[Records from a data source]
⁂

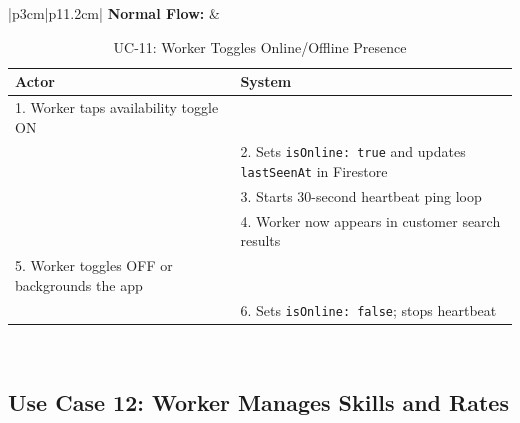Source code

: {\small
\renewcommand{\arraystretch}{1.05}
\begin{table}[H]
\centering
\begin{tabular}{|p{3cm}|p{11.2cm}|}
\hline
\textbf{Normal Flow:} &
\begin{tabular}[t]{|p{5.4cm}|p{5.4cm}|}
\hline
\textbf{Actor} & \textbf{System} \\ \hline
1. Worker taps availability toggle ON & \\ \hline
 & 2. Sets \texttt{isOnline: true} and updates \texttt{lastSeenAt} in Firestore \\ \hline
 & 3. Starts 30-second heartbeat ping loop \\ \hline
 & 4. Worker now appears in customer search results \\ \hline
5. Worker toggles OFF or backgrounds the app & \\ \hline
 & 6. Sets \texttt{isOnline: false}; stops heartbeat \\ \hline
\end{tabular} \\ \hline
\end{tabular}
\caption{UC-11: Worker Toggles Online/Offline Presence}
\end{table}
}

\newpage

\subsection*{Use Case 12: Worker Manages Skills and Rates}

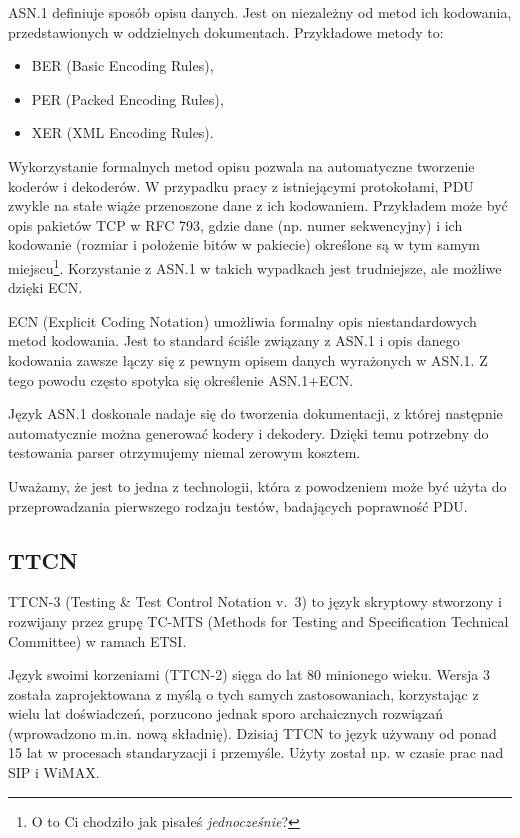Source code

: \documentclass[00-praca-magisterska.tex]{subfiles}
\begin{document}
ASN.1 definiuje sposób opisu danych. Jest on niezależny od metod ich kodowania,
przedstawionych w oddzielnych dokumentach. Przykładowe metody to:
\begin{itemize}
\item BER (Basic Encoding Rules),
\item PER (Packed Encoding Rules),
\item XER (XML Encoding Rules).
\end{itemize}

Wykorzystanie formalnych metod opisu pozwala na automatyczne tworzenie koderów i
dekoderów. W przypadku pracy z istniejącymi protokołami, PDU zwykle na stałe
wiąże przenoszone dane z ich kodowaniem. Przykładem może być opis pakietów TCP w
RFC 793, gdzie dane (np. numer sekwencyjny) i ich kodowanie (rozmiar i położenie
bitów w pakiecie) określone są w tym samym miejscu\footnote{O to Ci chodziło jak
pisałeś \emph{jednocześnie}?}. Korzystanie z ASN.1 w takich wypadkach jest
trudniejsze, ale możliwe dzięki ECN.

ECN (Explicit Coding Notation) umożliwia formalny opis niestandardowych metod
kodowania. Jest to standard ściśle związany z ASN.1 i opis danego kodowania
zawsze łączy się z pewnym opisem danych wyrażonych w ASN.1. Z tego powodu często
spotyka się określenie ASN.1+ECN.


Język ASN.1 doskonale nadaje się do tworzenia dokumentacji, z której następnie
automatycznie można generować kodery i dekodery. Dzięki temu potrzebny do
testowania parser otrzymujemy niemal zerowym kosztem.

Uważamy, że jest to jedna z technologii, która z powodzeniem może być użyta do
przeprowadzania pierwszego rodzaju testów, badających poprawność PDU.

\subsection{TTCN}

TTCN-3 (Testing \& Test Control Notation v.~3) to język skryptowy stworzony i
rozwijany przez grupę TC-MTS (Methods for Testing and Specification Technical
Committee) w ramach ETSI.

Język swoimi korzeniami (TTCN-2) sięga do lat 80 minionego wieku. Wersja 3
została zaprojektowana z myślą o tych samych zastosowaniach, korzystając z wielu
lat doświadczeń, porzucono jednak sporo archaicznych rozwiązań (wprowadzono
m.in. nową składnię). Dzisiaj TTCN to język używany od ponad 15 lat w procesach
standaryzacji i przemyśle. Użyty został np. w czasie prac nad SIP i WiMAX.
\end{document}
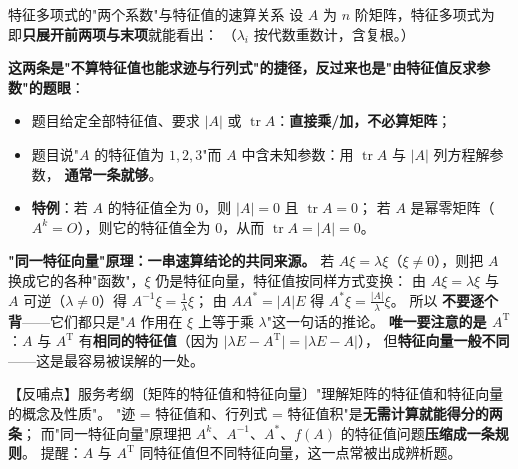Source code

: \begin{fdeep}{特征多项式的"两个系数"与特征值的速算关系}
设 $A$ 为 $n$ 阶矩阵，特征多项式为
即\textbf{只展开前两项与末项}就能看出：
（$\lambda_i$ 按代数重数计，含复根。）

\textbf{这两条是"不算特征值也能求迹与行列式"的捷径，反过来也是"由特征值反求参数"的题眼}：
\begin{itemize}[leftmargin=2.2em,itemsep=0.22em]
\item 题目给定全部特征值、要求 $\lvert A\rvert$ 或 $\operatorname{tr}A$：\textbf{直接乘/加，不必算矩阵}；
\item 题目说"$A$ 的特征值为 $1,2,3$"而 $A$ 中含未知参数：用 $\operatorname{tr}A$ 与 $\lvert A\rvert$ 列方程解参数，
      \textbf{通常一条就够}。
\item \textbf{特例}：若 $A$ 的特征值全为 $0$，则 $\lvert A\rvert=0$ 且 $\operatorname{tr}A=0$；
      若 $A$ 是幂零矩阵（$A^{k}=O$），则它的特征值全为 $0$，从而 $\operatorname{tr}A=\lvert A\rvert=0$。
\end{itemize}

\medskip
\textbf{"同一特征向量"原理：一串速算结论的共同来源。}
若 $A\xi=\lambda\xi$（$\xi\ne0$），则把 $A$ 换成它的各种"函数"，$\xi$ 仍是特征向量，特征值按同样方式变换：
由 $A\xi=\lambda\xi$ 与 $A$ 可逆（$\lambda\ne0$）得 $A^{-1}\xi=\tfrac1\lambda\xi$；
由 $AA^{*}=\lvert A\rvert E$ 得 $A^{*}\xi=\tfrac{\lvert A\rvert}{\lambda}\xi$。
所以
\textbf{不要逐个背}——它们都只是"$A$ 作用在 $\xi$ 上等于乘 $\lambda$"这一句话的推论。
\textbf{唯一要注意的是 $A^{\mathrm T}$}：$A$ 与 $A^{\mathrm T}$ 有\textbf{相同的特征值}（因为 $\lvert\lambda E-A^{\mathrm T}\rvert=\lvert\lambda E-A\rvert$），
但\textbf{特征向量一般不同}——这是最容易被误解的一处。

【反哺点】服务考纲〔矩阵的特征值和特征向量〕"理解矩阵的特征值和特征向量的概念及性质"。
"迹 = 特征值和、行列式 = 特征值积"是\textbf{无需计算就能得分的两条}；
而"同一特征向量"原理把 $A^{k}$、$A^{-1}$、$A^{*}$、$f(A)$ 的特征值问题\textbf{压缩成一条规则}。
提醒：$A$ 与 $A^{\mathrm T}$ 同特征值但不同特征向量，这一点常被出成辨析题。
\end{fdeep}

⁂

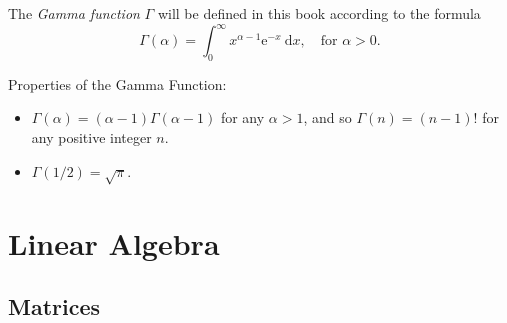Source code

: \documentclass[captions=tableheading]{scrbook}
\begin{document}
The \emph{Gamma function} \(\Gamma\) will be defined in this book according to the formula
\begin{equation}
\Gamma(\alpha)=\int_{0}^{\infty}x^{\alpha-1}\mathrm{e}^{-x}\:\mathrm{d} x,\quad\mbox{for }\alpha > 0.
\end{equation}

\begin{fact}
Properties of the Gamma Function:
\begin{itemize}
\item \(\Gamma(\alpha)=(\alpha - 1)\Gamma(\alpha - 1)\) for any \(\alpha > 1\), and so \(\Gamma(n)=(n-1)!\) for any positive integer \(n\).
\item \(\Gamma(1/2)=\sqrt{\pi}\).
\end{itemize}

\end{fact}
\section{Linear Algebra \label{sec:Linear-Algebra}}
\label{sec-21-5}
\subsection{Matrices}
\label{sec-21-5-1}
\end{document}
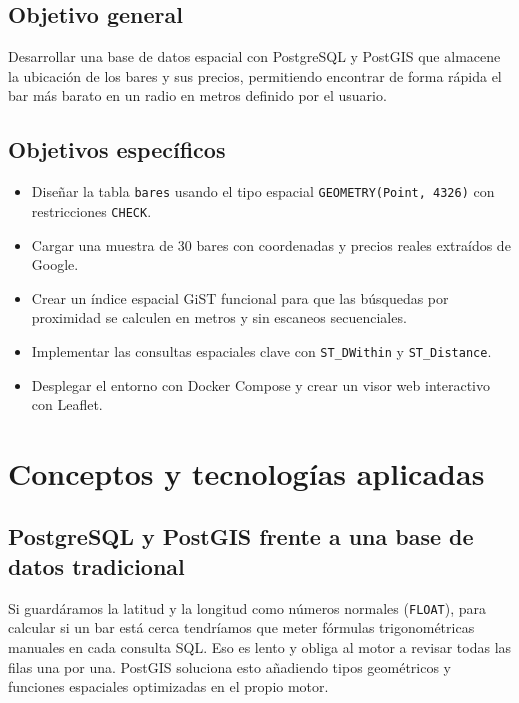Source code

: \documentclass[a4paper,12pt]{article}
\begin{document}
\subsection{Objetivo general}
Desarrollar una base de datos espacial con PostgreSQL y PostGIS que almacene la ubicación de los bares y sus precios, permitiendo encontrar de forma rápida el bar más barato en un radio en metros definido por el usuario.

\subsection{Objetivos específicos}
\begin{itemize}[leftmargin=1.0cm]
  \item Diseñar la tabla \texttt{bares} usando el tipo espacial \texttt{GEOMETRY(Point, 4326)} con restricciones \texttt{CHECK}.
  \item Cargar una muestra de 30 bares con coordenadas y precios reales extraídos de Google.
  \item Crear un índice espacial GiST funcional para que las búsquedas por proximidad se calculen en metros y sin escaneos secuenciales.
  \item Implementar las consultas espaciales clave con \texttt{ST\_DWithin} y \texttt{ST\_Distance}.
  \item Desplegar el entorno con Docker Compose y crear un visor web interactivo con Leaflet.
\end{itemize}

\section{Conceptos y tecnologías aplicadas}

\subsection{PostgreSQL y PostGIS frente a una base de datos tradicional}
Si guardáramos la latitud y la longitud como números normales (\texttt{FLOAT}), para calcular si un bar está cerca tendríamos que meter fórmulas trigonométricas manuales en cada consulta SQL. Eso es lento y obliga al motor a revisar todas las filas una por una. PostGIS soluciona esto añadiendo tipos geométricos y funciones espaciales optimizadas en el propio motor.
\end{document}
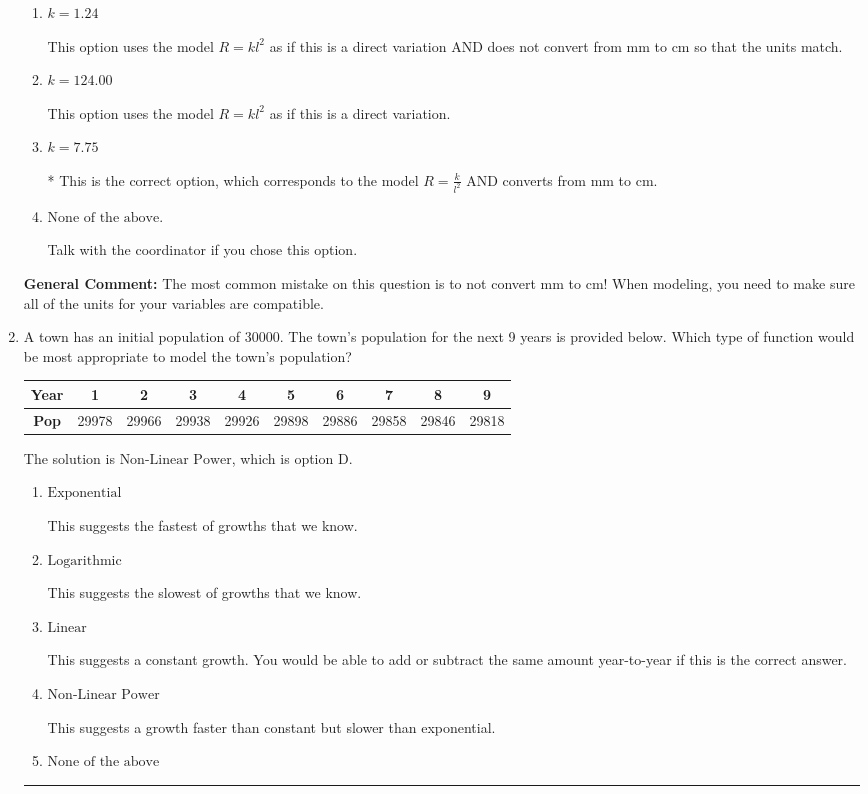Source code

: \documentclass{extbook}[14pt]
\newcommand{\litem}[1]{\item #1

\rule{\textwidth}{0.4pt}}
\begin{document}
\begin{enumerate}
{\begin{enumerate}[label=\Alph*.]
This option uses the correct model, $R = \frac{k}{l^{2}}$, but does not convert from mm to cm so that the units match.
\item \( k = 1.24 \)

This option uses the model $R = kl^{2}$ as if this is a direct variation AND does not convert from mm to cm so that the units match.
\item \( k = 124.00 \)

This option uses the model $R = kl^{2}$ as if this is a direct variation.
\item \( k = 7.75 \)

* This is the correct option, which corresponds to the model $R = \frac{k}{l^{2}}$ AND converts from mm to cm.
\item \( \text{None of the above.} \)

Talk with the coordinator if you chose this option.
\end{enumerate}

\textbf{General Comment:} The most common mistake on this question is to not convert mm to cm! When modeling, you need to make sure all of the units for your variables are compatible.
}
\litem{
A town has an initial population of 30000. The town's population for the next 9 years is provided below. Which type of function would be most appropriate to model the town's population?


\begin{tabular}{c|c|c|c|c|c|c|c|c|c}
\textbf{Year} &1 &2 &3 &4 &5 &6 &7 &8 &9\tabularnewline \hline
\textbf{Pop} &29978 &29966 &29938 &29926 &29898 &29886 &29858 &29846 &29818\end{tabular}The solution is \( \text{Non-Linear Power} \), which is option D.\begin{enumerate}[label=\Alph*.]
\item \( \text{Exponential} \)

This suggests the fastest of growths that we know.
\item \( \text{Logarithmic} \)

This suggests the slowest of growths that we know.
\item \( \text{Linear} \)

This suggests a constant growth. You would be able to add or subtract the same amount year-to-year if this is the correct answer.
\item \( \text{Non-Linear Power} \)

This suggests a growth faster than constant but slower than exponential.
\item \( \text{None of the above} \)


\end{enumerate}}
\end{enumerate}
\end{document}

⁂

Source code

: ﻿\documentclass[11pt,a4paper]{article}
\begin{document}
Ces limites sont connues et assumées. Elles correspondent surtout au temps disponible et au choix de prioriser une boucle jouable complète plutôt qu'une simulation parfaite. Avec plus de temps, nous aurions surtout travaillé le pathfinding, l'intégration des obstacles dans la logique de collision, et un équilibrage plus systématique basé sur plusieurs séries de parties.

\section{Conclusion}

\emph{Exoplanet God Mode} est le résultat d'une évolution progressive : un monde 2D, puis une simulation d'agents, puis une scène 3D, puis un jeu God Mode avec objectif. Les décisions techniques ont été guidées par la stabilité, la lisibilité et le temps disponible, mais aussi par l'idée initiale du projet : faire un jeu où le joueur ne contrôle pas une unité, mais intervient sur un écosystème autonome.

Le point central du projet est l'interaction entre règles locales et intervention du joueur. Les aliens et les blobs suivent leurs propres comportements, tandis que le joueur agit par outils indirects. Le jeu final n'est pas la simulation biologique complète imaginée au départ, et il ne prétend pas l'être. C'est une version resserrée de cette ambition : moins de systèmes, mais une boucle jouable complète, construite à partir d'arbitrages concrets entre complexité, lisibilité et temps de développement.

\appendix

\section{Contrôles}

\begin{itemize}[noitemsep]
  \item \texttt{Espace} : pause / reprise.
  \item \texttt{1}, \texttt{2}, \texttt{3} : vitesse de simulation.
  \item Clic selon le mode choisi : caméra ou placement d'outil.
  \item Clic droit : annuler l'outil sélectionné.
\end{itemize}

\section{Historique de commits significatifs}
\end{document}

⁂

YOUR GOAL
Each line of the data above that contains the string "Worker" should be counted; give only the total.

OUTPUT OF THE EXERCISE
5